The rally also gained momentum after JPMorgan CEO Jamie Dimon confirmed the bank would allow clients to purchase Bitcoin—a major step for institutional adoption.“JP Morgan CEO has announced that the bank will allow its clients to purchase Bitcoin, which is seen as a big boost from a retail and institutional adoption point of view,” said Shivam Thakral, CEO of BuyUcoin. He also pointed to technical indicators: “Some analysts anticipate a ‘golden cross’ pattern on Bitcoin’s daily chart, which could signal further bullish momentum.”Also Read: JPMorgan Chase to offer clients access to Bitcoin, despite CEO Dimon’s continued criticism

Meanwhile, the US Senate advanced the GENIUS Act—a key bill targeting oversight of the $250 billion stablecoin market. If passed, experts say it could bring much-needed clarity to crypto regulation in the US.

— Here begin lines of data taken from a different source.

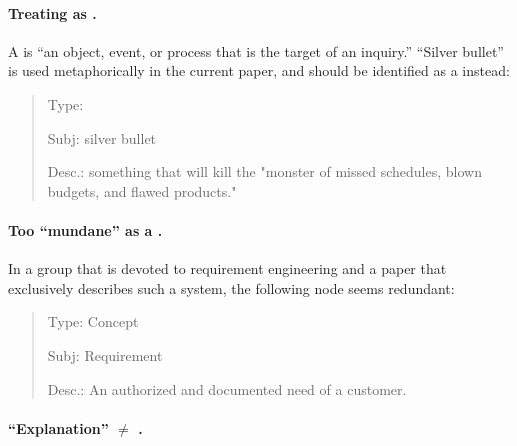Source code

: \paragraph{Treating  as .}

A  is ``an object, event, or process that is the target
of an inquiry.'' ``Silver bullet'' is used metaphorically in the current
paper, and should be identified as a  instead:

\small
\begin{quote}
  \begin{itemizenoindent}
    
  \item {\sf Type}: 
 
  \item {\sf Subj}: silver bullet
 
  \item {\sf Desc.}: something that will kill the "monster of missed
    schedules, blown budgets, and flawed products."

 \end{itemizenoindent}
\end{quote}
\normalsize
{}


\paragraph{Too ``mundane'' as a .}

In a group that is devoted to requirement engineering and a paper that
exclusively describes such a system, the following 
node seems redundant:

\small
\begin{quote}
  \begin{itemizenoindent}

\item {\sf Type}: Concept
 
\item {\sf Subj}: Requirement
 
\item {\sf Desc.}: An authorized and documented need of a customer.

 \end{itemizenoindent}
\end{quote}
\normalsize
{}


\paragraph{``Explanation'' \(\neq\) .}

Vikram Subburaj, CEO of Giottus, noted that Bitcoin continues to consolidate above key support levels. “$107,000 remains a key resistance to watch in the near term,” he said. “In the derivatives market, open interest remains concentrated at $110,000 and $115,000 ahead of the May 30 expiry… reflecting bullish positioning among traders.”

The broader altcoin market also saw gains. Chainlink led the pack with a 7.7% rise, followed by Solana and Avalanche up 4% and 3.8%, respectively. XRP, BNB, Dogecoin, Cardano, Tron, Sui, and Shiba Inu gained between 2% and 3.8%.

Bitcoin’s market cap rose to $2.109 trillion, maintaining a 62.8% share of the total crypto market. However, daily trading volumes fell 6.3% to $57.18 billion.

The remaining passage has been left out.